ABOUT THIS TASK -> Everything from the first line of the records below through the line containing "We always encourage" is to be retyped exactly; leave out the rest.

[Start of section]

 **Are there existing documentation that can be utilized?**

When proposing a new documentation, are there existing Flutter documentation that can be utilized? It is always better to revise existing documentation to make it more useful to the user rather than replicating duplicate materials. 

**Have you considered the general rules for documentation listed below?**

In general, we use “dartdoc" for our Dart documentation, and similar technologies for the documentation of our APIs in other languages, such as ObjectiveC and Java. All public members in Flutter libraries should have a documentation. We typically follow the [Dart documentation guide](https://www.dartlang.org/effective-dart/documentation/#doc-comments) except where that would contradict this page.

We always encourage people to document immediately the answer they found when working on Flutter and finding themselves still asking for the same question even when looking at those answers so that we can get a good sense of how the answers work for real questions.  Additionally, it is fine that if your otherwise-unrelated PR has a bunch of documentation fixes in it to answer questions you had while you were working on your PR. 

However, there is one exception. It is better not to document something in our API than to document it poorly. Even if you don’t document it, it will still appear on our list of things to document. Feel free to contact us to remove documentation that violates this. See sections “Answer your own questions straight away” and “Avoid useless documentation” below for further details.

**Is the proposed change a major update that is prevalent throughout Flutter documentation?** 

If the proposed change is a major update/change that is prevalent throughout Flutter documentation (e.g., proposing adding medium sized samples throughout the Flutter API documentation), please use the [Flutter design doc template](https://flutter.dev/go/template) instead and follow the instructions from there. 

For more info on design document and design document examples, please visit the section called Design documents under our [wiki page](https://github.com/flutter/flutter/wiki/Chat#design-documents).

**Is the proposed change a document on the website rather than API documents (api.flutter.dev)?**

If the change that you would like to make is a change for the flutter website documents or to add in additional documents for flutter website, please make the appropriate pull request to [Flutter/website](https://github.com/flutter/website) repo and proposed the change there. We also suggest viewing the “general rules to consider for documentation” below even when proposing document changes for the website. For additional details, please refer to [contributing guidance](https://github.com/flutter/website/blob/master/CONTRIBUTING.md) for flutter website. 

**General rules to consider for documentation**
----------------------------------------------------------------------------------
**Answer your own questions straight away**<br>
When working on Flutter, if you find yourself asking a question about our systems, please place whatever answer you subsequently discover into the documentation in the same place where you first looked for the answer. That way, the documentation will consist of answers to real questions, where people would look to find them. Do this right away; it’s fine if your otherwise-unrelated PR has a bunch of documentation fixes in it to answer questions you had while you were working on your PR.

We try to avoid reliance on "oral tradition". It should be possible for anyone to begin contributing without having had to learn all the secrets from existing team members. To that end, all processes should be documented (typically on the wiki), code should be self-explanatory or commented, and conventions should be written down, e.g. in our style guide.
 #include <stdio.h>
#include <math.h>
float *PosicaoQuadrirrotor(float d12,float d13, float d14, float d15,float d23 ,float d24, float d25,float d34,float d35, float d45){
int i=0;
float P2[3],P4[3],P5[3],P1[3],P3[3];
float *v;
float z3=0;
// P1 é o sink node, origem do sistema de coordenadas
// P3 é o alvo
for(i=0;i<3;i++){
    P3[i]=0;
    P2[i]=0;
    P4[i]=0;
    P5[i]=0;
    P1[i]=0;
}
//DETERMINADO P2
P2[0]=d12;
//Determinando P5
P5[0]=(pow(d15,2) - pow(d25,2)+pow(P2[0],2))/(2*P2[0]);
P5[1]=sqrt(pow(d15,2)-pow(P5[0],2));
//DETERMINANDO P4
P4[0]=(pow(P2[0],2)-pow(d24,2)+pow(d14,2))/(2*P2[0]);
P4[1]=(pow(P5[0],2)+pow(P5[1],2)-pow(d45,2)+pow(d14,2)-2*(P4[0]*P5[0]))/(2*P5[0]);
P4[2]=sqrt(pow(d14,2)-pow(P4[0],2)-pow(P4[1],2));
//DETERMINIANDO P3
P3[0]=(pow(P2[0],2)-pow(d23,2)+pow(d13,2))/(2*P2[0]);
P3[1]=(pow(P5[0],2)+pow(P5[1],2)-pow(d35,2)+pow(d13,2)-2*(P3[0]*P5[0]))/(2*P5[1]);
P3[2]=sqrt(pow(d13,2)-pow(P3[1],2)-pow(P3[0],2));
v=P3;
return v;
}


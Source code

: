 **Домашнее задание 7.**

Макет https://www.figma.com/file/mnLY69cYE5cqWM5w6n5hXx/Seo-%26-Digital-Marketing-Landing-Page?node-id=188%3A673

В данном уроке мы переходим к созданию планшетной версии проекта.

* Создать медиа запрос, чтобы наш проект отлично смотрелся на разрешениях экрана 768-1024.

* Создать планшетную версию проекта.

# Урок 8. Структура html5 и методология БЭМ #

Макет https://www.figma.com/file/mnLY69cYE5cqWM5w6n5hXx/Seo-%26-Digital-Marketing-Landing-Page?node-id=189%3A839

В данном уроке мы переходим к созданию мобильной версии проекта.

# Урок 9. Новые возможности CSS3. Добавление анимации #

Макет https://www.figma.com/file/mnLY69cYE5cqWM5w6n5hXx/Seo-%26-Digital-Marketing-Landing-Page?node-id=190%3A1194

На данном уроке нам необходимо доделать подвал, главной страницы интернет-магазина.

[End of section]

EXERCISE RESULT ->
 **Are there existing documentation that can be utilized?**

When proposing a new documentation, are there existing Flutter documentation that can be utilized? It is always better to revise existing documentation to make it more useful to the user rather than replicating duplicate materials. 

**Have you considered the general rules for documentation listed below?**

In general, we use “dartdoc" for our Dart documentation, and similar technologies for the documentation of our APIs in other languages, such as ObjectiveC and Java. All public members in Flutter libraries should have a documentation. We typically follow the [Dart documentation guide](https://www.dartlang.org/effective-dart/documentation/#doc-comments) except where that would contradict this page.

We always encourage people to document immediately the answer they found when working on Flutter and finding themselves still asking for the same question even when looking at those answers so that we can get a good sense of how the answers work for real questions.  Additionally, it is fine that if your otherwise-unrelated PR has a bunch of documentation fixes in it to answer questions you had while you were working on your PR. 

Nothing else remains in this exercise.